Flying Towards Graduation

View+out+of+the+dashboard+from+a+plane+flown+by+Tyler+Krasavage.+

Photo by Photo taken by Tyler Krasavage

View out of the dashboard from a plane flown by Tyler Krasavage.

Valerie Multra, staff writer

“Flying through the air is pretty amazing. It’s really exhilarating: just having that freedom you could go anywhere you want. Everything from up there is so much more beautiful,” Tyler Krasavage, senior, said.

Krasavage along with Andrew Schelonka, senior, are both heading to universities in the fall for flight programs that will hopefully make their dreams of flying a reality.

Planning on majoring in Aviation flight science at Western Michigan University, Krasavage has been interested in flying from an early age and hopes that majoring in this field will lead to a career as a commercial pilot.

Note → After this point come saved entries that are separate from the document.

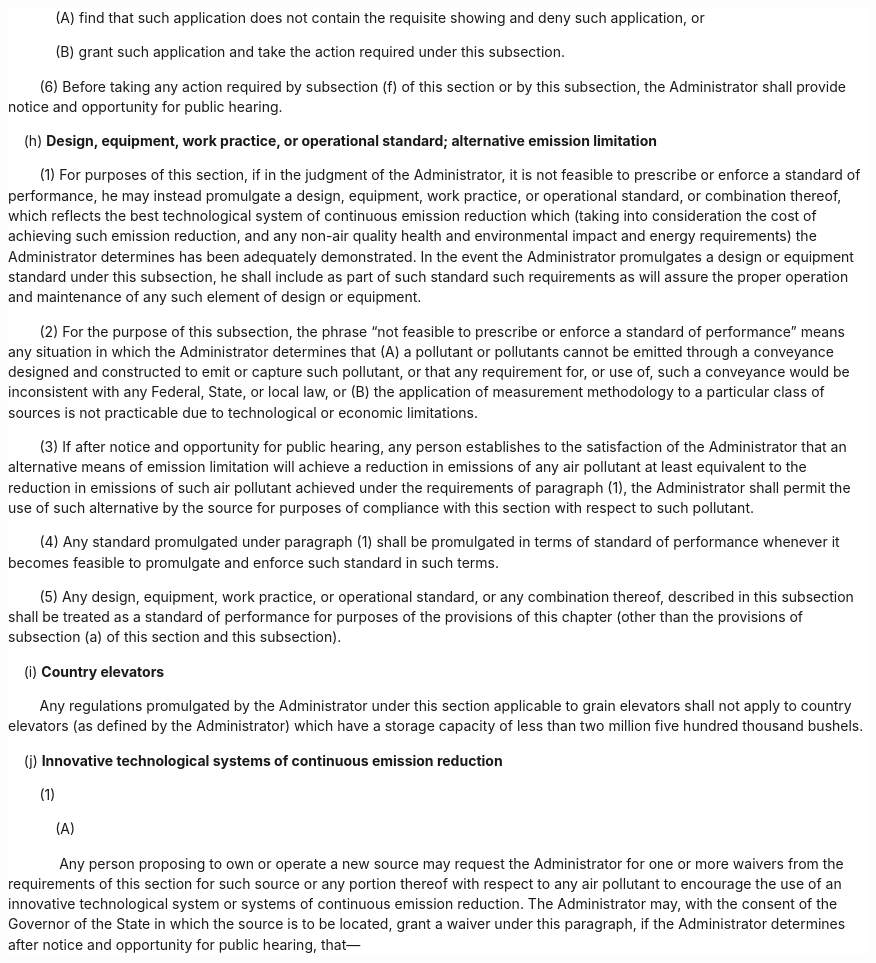             (A) find that such application does not contain the requisite showing and deny such application, or

            (B) grant such application and take the action required under this subsection.

        (6) Before taking any action required by subsection (f) of this section or by this subsection, the Administrator shall provide notice and opportunity for public hearing.

    (h) __Design, equipment, work practice, or operational standard; alternative emission limitation__ 

        (1) For purposes of this section, if in the judgment of the Administrator, it is not feasible to prescribe or enforce a standard of performance, he may instead promulgate a design, equipment, work practice, or operational standard, or combination thereof, which reflects the best technological system of continuous emission reduction which (taking into consideration the cost of achieving such emission reduction, and any non-air quality health and environmental impact and energy requirements) the Administrator determines has been adequately demonstrated. In the event the Administrator promulgates a design or equipment standard under this subsection, he shall include as part of such standard such requirements as will assure the proper operation and maintenance of any such element of design or equipment.

        (2) For the purpose of this subsection, the phrase “not feasible to prescribe or enforce a standard of performance” means any situation in which the Administrator determines that (A) a pollutant or pollutants cannot be emitted through a conveyance designed and constructed to emit or capture such pollutant, or that any requirement for, or use of, such a conveyance would be inconsistent with any Federal, State, or local law, or (B) the application of measurement methodology to a particular class of sources is not practicable due to technological or economic limitations.

        (3) If after notice and opportunity for public hearing, any person establishes to the satisfaction of the Administrator that an alternative means of emission limitation will achieve a reduction in emissions of any air pollutant at least equivalent to the reduction in emissions of such air pollutant achieved under the requirements of paragraph (1), the Administrator shall permit the use of such alternative by the source for purposes of compliance with this section with respect to such pollutant.

        (4) Any standard promulgated under paragraph (1) shall be promulgated in terms of standard of performance whenever it becomes feasible to promulgate and enforce such standard in such terms.

        (5) Any design, equipment, work practice, or operational standard, or any combination thereof, described in this subsection shall be treated as a standard of performance for purposes of the provisions of this chapter (other than the provisions of subsection (a) of this section and this subsection).

    (i) __Country elevators__ 

        Any regulations promulgated by the Administrator under this section applicable to grain elevators shall not apply to country elevators (as defined by the Administrator) which have a storage capacity of less than two million five hundred thousand bushels.

    (j) __Innovative technological systems of continuous emission reduction__ 

        (1)

            (A)

             Any person proposing to own or operate a new source may request the Administrator for one or more waivers from the requirements of this section for such source or any portion thereof with respect to any air pollutant to encourage the use of an innovative technological system or systems of continuous emission reduction. The Administrator may, with the consent of the Governor of the State in which the source is to be located, grant a waiver under this paragraph, if the Administrator determines after notice and opportunity for public hearing, that—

“I’m looking forward to basically just flying in general, and I almost have my private license now,” Krasavage said, “I just love [flying], and the fact that I will be flying 4 or 5 times a week at college is awesome.”

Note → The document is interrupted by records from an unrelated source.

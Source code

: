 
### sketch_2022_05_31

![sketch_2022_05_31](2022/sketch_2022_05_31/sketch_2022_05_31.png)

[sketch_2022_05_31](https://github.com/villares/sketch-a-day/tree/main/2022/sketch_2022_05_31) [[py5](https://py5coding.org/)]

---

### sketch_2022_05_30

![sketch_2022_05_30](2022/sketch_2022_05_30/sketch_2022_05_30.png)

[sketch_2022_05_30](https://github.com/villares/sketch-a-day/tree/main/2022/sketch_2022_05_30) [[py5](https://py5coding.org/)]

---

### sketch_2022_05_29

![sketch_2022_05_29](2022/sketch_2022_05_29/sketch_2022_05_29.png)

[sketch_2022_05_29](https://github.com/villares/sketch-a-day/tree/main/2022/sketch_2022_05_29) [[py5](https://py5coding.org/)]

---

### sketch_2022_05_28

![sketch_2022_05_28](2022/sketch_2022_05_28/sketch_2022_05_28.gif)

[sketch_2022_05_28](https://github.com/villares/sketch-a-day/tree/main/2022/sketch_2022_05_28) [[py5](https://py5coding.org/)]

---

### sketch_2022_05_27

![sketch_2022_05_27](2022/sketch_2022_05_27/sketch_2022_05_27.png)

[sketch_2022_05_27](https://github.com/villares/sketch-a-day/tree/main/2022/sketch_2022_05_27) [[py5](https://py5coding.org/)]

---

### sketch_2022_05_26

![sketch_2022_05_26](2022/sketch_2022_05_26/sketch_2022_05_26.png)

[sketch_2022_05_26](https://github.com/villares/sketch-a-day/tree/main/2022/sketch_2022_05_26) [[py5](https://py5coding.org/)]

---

Earning your private license requires 40 hours of flying with an instructor, according to Krasavage as well as being 16 years old and have a general knowledge of the English language in order to communicate with others.

Schelonka, who plans on majoring in Commercial Aviation at North Dakota, also aspires to receive his license.

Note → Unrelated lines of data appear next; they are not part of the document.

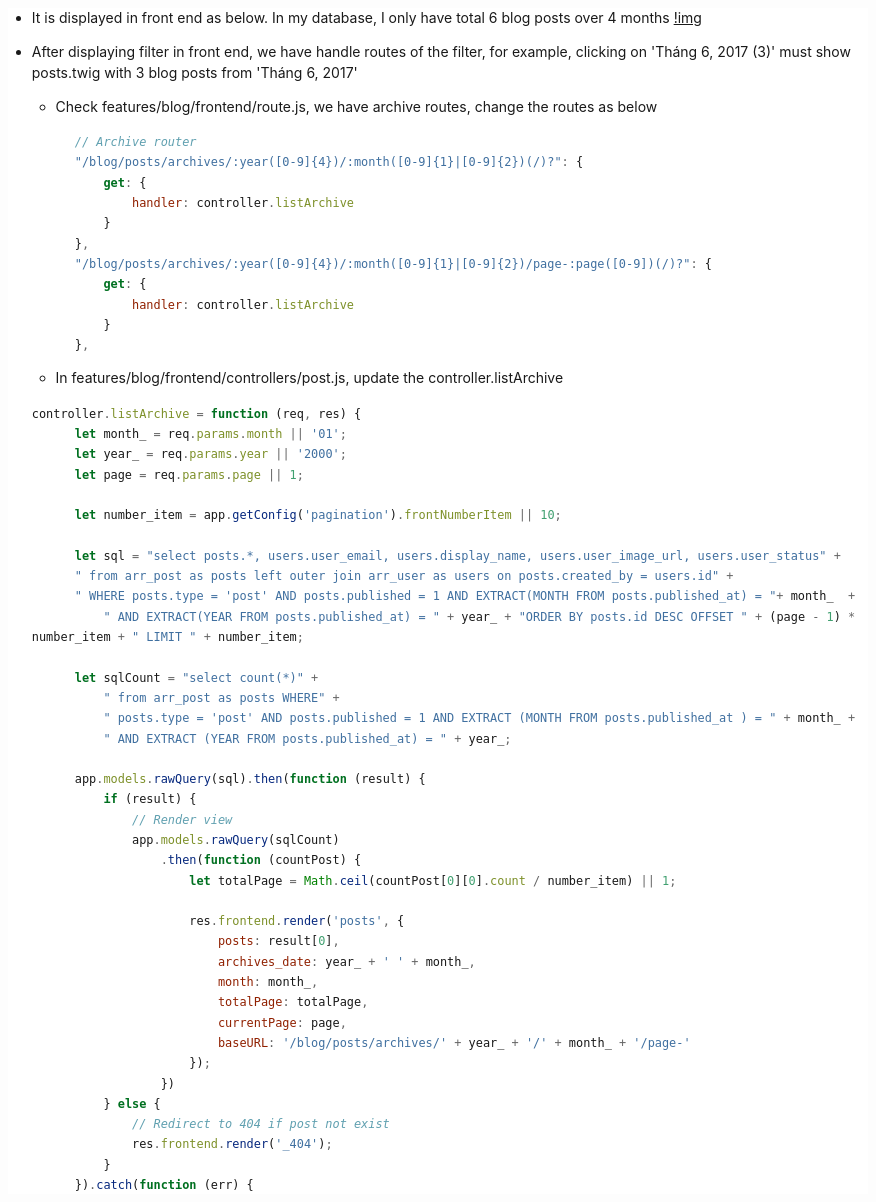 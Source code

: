* It is displayed in front end as below. In my database, I only have total 6 blog posts over 4 months
[!img](readme-img/blog-time-filter-widget-frontend.png)

* After displaying filter in front end, we have handle routes of the filter, for example, clicking on 'Tháng 6, 2017 (3)' must show posts.twig with 3 blog posts from 'Tháng 6, 2017'
  * Check features/blog/frontend/route.js, we have archive routes, change the routes as below
  ```js
        // Archive router
        "/blog/posts/archives/:year([0-9]{4})/:month([0-9]{1}|[0-9]{2})(/)?": {
            get: {
                handler: controller.listArchive
            }
        },
        "/blog/posts/archives/:year([0-9]{4})/:month([0-9]{1}|[0-9]{2})/page-:page([0-9])(/)?": {
            get: {
                handler: controller.listArchive
            }
        },
  ```
  * In features/blog/frontend/controllers/post.js, update the controller.listArchive
  ```js
  controller.listArchive = function (req, res) {
        let month_ = req.params.month || '01';
        let year_ = req.params.year || '2000';
        let page = req.params.page || 1;

        let number_item = app.getConfig('pagination').frontNumberItem || 10;

        let sql = "select posts.*, users.user_email, users.display_name, users.user_image_url, users.user_status" + 
        " from arr_post as posts left outer join arr_user as users on posts.created_by = users.id" + 
        " WHERE posts.type = 'post' AND posts.published = 1 AND EXTRACT(MONTH FROM posts.published_at) = "+ month_  + 
            " AND EXTRACT(YEAR FROM posts.published_at) = " + year_ + "ORDER BY posts.id DESC OFFSET " + (page - 1) * number_item + " LIMIT " + number_item;

        let sqlCount = "select count(*)" +
            " from arr_post as posts WHERE" +
            " posts.type = 'post' AND posts.published = 1 AND EXTRACT (MONTH FROM posts.published_at ) = " + month_ + 
            " AND EXTRACT (YEAR FROM posts.published_at) = " + year_;

        app.models.rawQuery(sql).then(function (result) {
            if (result) {
                // Render view
                app.models.rawQuery(sqlCount)
                    .then(function (countPost) {
                        let totalPage = Math.ceil(countPost[0][0].count / number_item) || 1;

                        res.frontend.render('posts', {
                            posts: result[0],
                            archives_date: year_ + ' ' + month_,
                            month: month_,
                            totalPage: totalPage,
                            currentPage: page,
                            baseURL: '/blog/posts/archives/' + year_ + '/' + month_ + '/page-'
                        });
                    })
            } else {
                // Redirect to 404 if post not exist
                res.frontend.render('_404');
            }
        }).catch(function (err) {
  ```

“I want to go into a job that I will never be bored of, and I could do it while enjoying it my entire life,” Schelonka said.

As preparation for the new style of classes coming soon as they enter college, Schelonka and Krasavage have to study lots of physics. According to Krasavage, science and math are fundamentally the backbone of the courses for his major, and the occupation does necessitate a demanding schedule at first.

“With time comes seniority. You are allowed to alter your schedule more as you get older, so I don’t think time will end up being that big of an issue,” Krasavage said.

Both schools the two are attending this fall are equipped to allow many students emerge from the program as seasoned commercial pilots: Krasavage and Schelonka’s goals.

“I’m looking forward to the ability to see the world, and learn about the technology coming out,” Schelonka said. “Like new aerospace, aircraft fleets, and flight simulators.”